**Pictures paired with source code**
----
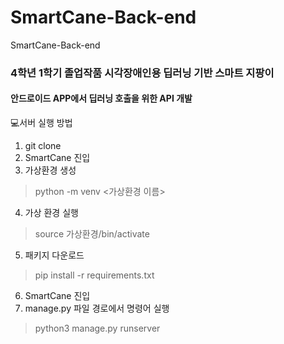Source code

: # SmartCane-Back-end
SmartCane-Back-end
### 4학년 1학기 졸업작품 시각장애인용 딥러닝 기반 스마트 지팡이
#### 안드로이드 APP에서 딥러닝 호출을 위한 API 개발

💻서버 실행 방법
1. git clone
2. SmartCane 진입
3. 가상환경 생성
 > python -m venv <가상환경 이름>
4. 가상 환경 실행
 > source 가상환경/bin/activate
5. 패키지 다운로드
 > pip install -r requirements.txt
6. SmartCane 진입
7. manage.py 파일 경로에서 명령어 실행
 > python3 manage.py runserver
----
**GOAL OF THE EXERCISE**
Each entry above should come back word for word, and no picture should come with it.

**EXERCISE OUTPUT**
Source code

: # SmartCane-Back-end
SmartCane-Back-end
### 4학년 1학기 졸업작품 시각장애인용 딥러닝 기반 스마트 지팡이
#### 안드로이드 APP에서 딥러닝 호출을 위한 API 개발

💻서버 실행 방법
1. git clone
2. SmartCane 진입
3. 가상환경 생성
 > python -m venv <가상환경 이름>
4. 가상 환경 실행
 > source 가상환경/bin/activate
5. 패키지 다운로드
 > pip install -r requirements.txt
6. SmartCane 진입
7. manage.py 파일 경로에서 명령어 실행
 > python3 manage.py runserver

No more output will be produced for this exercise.